This example shows how to use the cross-correlation sequence to detect the time delay in a noise-corrupted sequence. The output sequence is a delayed version of the input sequence with additive white Gaussian noise. Create two sequences. One sequence is a delayed version of the other. The delay is 3 samples. Add N(0,0.32) white noise to the delayed signal. Use the sample cross-correlation sequence to detect the lag.

Create and plot the signals. Set the random number generator to the default settings for reproducible results.

rng default

x = triang(20);
y = [zeros(3,1);x]+0.3*randn(length(x)+3,1);

subplot(2,1,1)
stem(x,'filled')
axis([0 22 -1 2])
title('Input Sequence')

subplot(2,1,2)
stem(y,'filled')
axis([0 22 -1 2])
title('Output Sequence')

Figure contains 2 axes objects. Axes object 1 with title Input Sequence contains an object of type stem. Axes object 2 with title Output Sequence contains an object of type stem.

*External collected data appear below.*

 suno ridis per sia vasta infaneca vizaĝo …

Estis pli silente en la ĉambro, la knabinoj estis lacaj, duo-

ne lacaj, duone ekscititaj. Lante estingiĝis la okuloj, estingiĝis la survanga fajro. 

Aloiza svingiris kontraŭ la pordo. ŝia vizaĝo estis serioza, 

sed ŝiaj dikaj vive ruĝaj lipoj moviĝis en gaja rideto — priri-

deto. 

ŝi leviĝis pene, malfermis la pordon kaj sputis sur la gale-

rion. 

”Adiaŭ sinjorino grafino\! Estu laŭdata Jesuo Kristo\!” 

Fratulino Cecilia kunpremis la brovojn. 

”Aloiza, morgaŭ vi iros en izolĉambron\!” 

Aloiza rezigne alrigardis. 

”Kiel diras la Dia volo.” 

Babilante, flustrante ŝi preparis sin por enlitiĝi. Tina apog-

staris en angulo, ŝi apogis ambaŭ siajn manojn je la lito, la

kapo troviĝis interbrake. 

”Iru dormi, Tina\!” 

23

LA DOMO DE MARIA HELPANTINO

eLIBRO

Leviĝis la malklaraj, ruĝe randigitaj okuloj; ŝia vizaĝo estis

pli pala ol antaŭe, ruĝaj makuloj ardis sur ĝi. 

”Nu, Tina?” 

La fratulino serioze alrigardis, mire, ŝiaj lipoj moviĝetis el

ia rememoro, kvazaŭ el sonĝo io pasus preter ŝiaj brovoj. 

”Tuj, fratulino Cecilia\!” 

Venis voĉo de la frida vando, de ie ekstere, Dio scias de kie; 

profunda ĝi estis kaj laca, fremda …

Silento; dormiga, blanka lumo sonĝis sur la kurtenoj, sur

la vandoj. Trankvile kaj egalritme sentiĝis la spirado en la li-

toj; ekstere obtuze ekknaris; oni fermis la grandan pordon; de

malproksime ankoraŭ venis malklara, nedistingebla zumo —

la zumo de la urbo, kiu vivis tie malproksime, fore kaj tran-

Obtain the sample cross-correlation sequence and use the maximum absolute value to estimate the lag. Plot the sample cross-correlation sequence. The maximum cross correlation sequence value occurs at lag 3, as expected.

[xc,lags] = xcorr(y,x);
[~,I] = max(abs(xc));

figure
stem(lags,xc,'filled')
hold on
stem(lags(I),xc(I),'filled')
hold off
legend(["Cross-correlation",sprintf('Maximum at lag %d',lags(I))])

Figure contains an axes object. The axes object contains 2 objects of type stem. These objects represent Cross-correlation, Maximum at lag 3.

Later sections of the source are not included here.